**WHAT THE TASK REQUIRES**.
Go through the listing below and count the lines with "using" in them. Only the count is needed.

**DATA LISTING**.

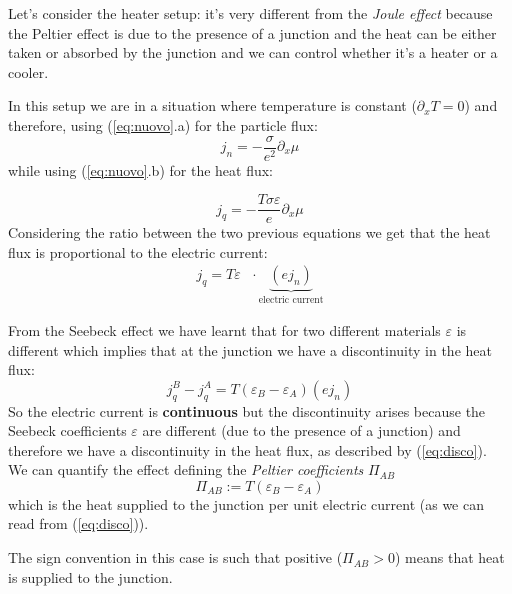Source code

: \documentclass[\main/main.tex]{subfiles}
\begin{document}
Let's consider the heater setup: it's very different from the \textit{Joule effect} because the Peltier effect is due to the presence of a junction and the heat can be either taken or absorbed by the junction and we can control whether it's a heater or a cooler.

In this setup we are in a situation where temperature is constant ($\partial_x T=0$) and therefore, using (\ref{eq:nuovo}.a) for the particle flux:
\begin{equation}
    j_n=-\frac{\sigma}{e^2}\partial_x\mu
\end{equation}
while using (\ref{eq:nuovo}.b) for the heat flux:

\begin{equation}
    j_q=-\frac{T\sigma\varepsilon}{e}\partial_x\mu
\end{equation}
Considering the ratio between the two previous equations we get that the heat flux is proportional to the electric current:
\begin{align}
    j_q=T\varepsilon \,\,\,\, \cdot \underbrace{(e j_n)}_{\text{electric current}}
\end{align}

From the Seebeck effect we have learnt that for two different materials $\varepsilon$ is different which implies that at the junction we have a discontinuity in the heat flux:
\begin{equation}
    j_q^B-j_q^A=T(\varepsilon_B-\varepsilon_A)(e j_n)
    \label{eq:disco}
\end{equation}
So the electric current is \textbf{continuous} but the discontinuity arises because the Seebeck coefficients $\varepsilon$ are different (due to the presence of a junction) and therefore we have a discontinuity in the heat flux, as described by (\ref{eq:disco}). \\

We can quantify the effect defining the \textit{Peltier coefficients} $\Pi_{AB}$
\begin{equation}
    \boxed{\Pi_{A B}:=T\left(\varepsilon_{B}-\varepsilon_{A}\right)}
\end{equation}
which is the heat supplied to the junction per unit electric current (as we can read from (\ref{eq:disco})).

The sign convention in this case is such that positive ($\Pi_{AB}>0$) means that heat is supplied to the junction. \\
\end{document}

**YOUR SOLUTION**.
2